▼▼▼

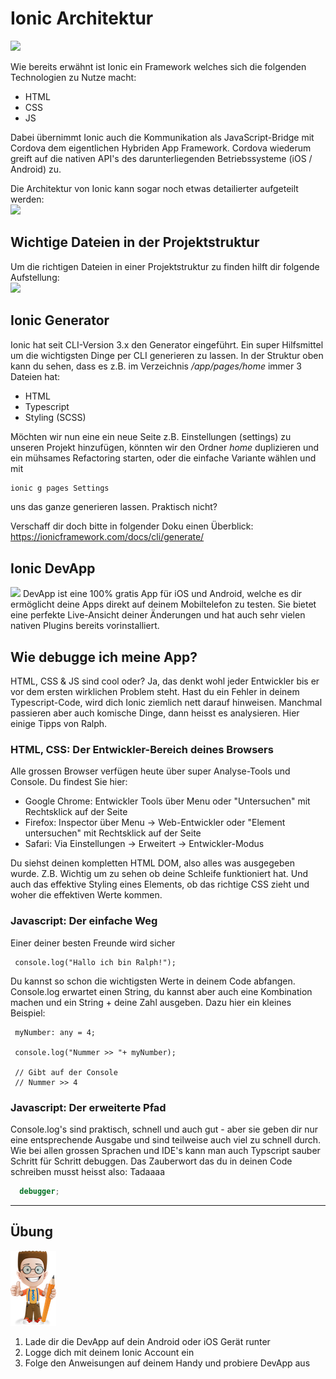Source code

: # Ionic Architektur

![](https://blog.codecentric.de/files/2014/11/architecture.png)

Wie bereits erwähnt ist Ionic ein Framework welches sich die folgenden Technologien zu Nutze macht:

* HTML
* CSS
* JS

Dabei übernimmt Ionic auch die Kommunikation als JavaScript-Bridge mit Cordova dem eigentlichen Hybriden App Framework. Cordova wiederum greift auf die nativen API's des darunterliegenden Betriebssysteme \(iOS / Android\) zu.

Die Architektur von Ionic kann sogar noch etwas detailierter aufgeteilt werden:  
![](https://blog.codecentric.de/files/2014/11/overview.png)

## Wichtige Dateien in der Projektstruktur

Um die richtigen Dateien in einer Projektstruktur zu finden hilft dir folgende Aufstellung:  
![](https://www.techiediaries.com/images/content/understanding-ionic2-first-steps-with-ionic2/ionic2-anatomy.png)


## Ionic Generator
Ionic hat seit CLI-Version 3.x den Generator eingeführt. Ein super Hilfsmittel um die wichtigsten Dinge per CLI generieren zu lassen. In der Struktur oben kann du sehen, dass es z.B. im Verzeichnis _/app/pages/home_ immer 3 Dateien hat:
* HTML
* Typescript
* Styling (SCSS)

Möchten wir nun eine ein neue Seite z.B. Einstellungen (settings) zu unseren Projekt hinzufügen, könnten wir den Ordner _home_ duplizieren und ein mühsames Refactoring starten, oder die einfache Variante wählen und mit
```bash
ionic g pages Settings 
``` 
uns das ganze generieren lassen. Praktisch nicht?

Verschaff dir doch bitte in folgender Doku einen Überblick:
https://ionicframework.com/docs/cli/generate/ 


## Ionic DevApp
![](http://blog.ionic.io/wp-content/uploads/2017/10/devapp-image.jpg)
DevApp ist eine 100% gratis App für iOS und Android, welche es dir ermöglicht deine Apps direkt auf deinem Mobiltelefon zu testen. Sie bietet eine perfekte Live-Ansicht deiner Änderungen und hat auch sehr vielen nativen Plugins bereits vorinstalliert.

## Wie debugge ich meine App?
HTML, CSS & JS sind cool oder? Ja, das denkt wohl jeder Entwickler bis er vor dem ersten wirklichen Problem steht.
Hast du ein Fehler in deinem Typescript-Code, wird dich Ionic ziemlich nett darauf hinweisen. Manchmal passieren aber auch komische Dinge, dann heisst es analysieren. Hier einige Tipps von Ralph.

### HTML, CSS: Der Entwickler-Bereich deines Browsers
Alle grossen Browser verfügen heute über super Analyse-Tools und Console. Du findest Sie hier:
* Google Chrome: Entwickler Tools über Menu oder "Untersuchen" mit Rechtsklick auf der Seite
* Firefox: Inspector über Menu -> Web-Entwickler oder "Element untersuchen" mit Rechtsklick auf der Seite
* Safari: Via Einstellungen -> Erweitert -> Entwickler-Modus


Du siehst deinen kompletten HTML DOM, also alles was ausgegeben wurde. Z.B. Wichtig um zu sehen ob deine Schleife funktioniert hat. Und auch das effektive Styling eines Elements, ob das richtige CSS zieht und woher die effektiven Werte kommen. 

### Javascript: Der einfache Weg
Einer deiner besten Freunde wird sicher


```
 console.log("Hallo ich bin Ralph!");
```



Du kannst so schon die wichtigsten Werte in deinem Code abfangen. Console.log erwartet einen String, du kannst aber auch eine Kombination machen und ein String + deine Zahl ausgeben. Dazu hier ein kleines Beispiel:



```
 myNumber: any = 4;
 
 console.log("Nummer >> "+ myNumber);
 
 // Gibt auf der Console
 // Nummer >> 4
```



### Javascript: Der erweiterte  Pfad
Console.log's sind praktisch, schnell und auch gut - aber sie geben dir nur eine entsprechende Ausgabe und sind teilweise auch viel zu schnell durch. Wie bei allen grossen Sprachen und IDE's kann man auch Typscript sauber Schritt für Schritt debuggen. Das Zauberwort das du in deinen Code schreiben musst heisst also:
Tadaaaa
```js
  debugger;
```











---

## Übung
![](/_allgemein/ralph_uebung.png)

1. Lade dir die DevApp auf dein Android oder iOS Gerät runter
2. Logge dich mit deinem Ionic Account ein
3. Folge den Anweisungen auf deinem Handy und probiere DevApp aus

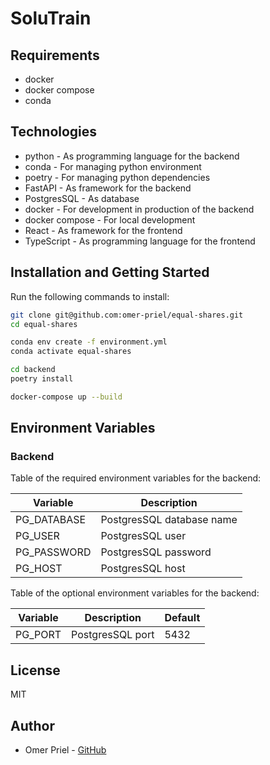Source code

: # SoluTrain

## Requirements

* docker
* docker compose
* conda

## Technologies

* python - As programming language for the backend
* conda - For managing python environment
* poetry - For managing python dependencies
* FastAPI - As framework for the backend
* PostgresSQL - As database
* docker - For development in production of the backend
* docker compose - For local development
* React - As framework for the frontend
* TypeScript - As programming language for the frontend

## Installation and Getting Started

Run the following commands to install:

```bash
git clone git@github.com:omer-priel/equal-shares.git
cd equal-shares

conda env create -f environment.yml
conda activate equal-shares

cd backend
poetry install

docker-compose up --build
```

## Environment Variables

### Backend

Table of the required environment variables for the backend:

| Variable    | Description               |
|-------------|---------------------------|
| PG_DATABASE | PostgresSQL database name |
| PG_USER     | PostgresSQL user          |
| PG_PASSWORD | PostgresSQL password      |
| PG_HOST     | PostgresSQL host          |

Table of the optional environment variables for the backend:

| Variable | Description      | Default |
|----------|------------------|---------|
| PG_PORT  | PostgresSQL port | 5432    |


## License

MIT

## Author

* Omer Priel - [GitHub](http://www.github.com/omer-priel)
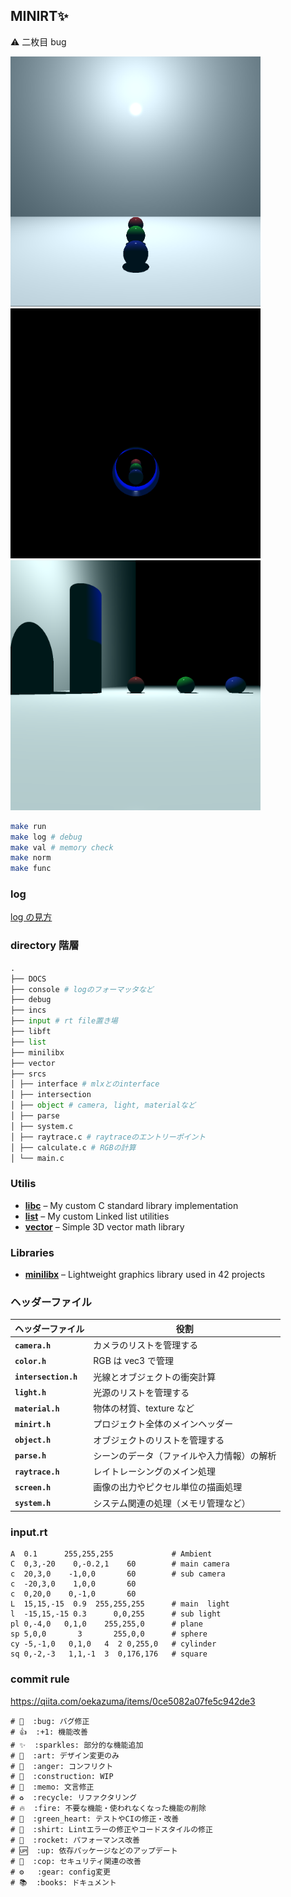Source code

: ## MINIRT✨

⚠ 二枚目 bug

<div>
<img src="./pictures/shadow/tag1.png" width="400" height="400">
<img src="./pictures/cylinder/bug1.png" width="400" height="400">
<img src="./pictures/cylinder/cylinder.png" width="400" height="400">

</div>

```sh
make run
make log # debug
make val # memory check
make norm
make func
```

### log

[log の見方](./DOCS/log.md)

### directory 階層

```py
.
├── DOCS
├── console # logのフォーマッタなど
├── debug
├── incs
├── input # rt file置き場
├── libft
├── list
├── minilibx
├── vector
├── srcs
│ ├── interface # mlxとのinterface
│ ├── intersection
│ ├── object # camera, light, materialなど
│ ├── parse
│ ├── system.c
│ ├── raytrace.c # raytraceのエントリーポイント
│ ├── calculate.c # RGBの計算
│ └── main.c
```

### Utilis

- **[libc](https://github.com/QWERTOP18/LIBFT)** – My custom C standard library implementation
- **[list](https://github.com/QWERTOP18/LINKED-LIST)** – My custom Linked list utilities
- **[vector](https://github.com/QWERTOP18/C_VECTOR)** – Simple 3D vector math library

### Libraries

- **[minilibx](https://harm-smits.github.io/42docs/libs/minilibx/introduction.html)** – Lightweight graphics library used in 42 projects

### ヘッダーファイル

| ヘッダーファイル     | 役割                                       |
| -------------------- | ------------------------------------------ |
| **`camera.h`**       | カメラのリストを管理する                   |
| **`color.h`**        | RGB は vec3 で管理                         |
| **`intersection.h`** | 光線とオブジェクトの衝突計算               |
| **`light.h`**        | 光源のリストを管理する                     |
| **`material.h`**     | 物体の材質、texture など                   |
| **`minirt.h`**       | プロジェクト全体のメインヘッダー           |
| **`object.h`**       | オブジェクトのリストを管理する             |
| **`parse.h`**        | シーンのデータ（ファイルや入力情報）の解析 |
| **`raytrace.h`**     | レイトレーシングのメイン処理               |
| **`screen.h`**       | 画像の出力やピクセル単位の描画処理         |
| **`system.h`**       | システム関連の処理（メモリ管理など）       |

### input.rt

```rt
A  0.1      255,255,255             # Ambient
C  0,3,-20    0,-0.2,1    60        # main camera
c  20,3,0    -1,0,0       60        # sub camera
c  -20,3,0    1,0,0       60
c  0,20,0    0,-1,0       60
L  15,15,-15  0.9  255,255,255      # main  light
l  -15,15,-15 0.3      0,0,255      # sub light
pl 0,-4,0   0,1,0    255,255,0      # plane
sp 5,0,0       3       255,0,0      # sphere
cy -5,-1,0   0,1,0   4  2 0,255,0   # cylinder
sq 0,-2,-3   1,1,-1  3  0,176,176   # square
```

### commit rule

https://qiita.com/oekazuma/items/0ce5082a07fe5c942de3

```
# 🐛  :bug: バグ修正
# 👍  :+1: 機能改善
# ✨  :sparkles: 部分的な機能追加
# 🎨  :art: デザイン変更のみ
# 💢  :anger: コンフリクト
# 🚧  :construction: WIP
# 📝  :memo: 文言修正
# ♻️  :recycle: リファクタリング
# 🔥  :fire: 不要な機能・使われなくなった機能の削除
# 💚  :green_heart: テストやCIの修正・改善
# 👕  :shirt: Lintエラーの修正やコードスタイルの修正
# 🚀  :rocket: パフォーマンス改善
# 🆙  :up: 依存パッケージなどのアップデート
# 👮  :cop: セキュリティ関連の改善
# ⚙   :gear: config変更
# 📚  :books: ドキュメント
```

▲▲▲

About this task:
Print only the lines from the opening line of the listing to the line containing "Dabei übernimmt Ionic", inclusive, exactly as they appear and without pictures.

Answer for this exercise:
Source code

: # Ionic Architektur

![](https://blog.codecentric.de/files/2014/11/architecture.png)

Wie bereits erwähnt ist Ionic ein Framework welches sich die folgenden Technologien zu Nutze macht:

* HTML
* CSS
* JS

Dabei übernimmt Ionic auch die Kommunikation als JavaScript-Bridge mit Cordova dem eigentlichen Hybriden App Framework. Cordova wiederum greift auf die nativen API's des darunterliegenden Betriebssysteme \(iOS / Android\) zu.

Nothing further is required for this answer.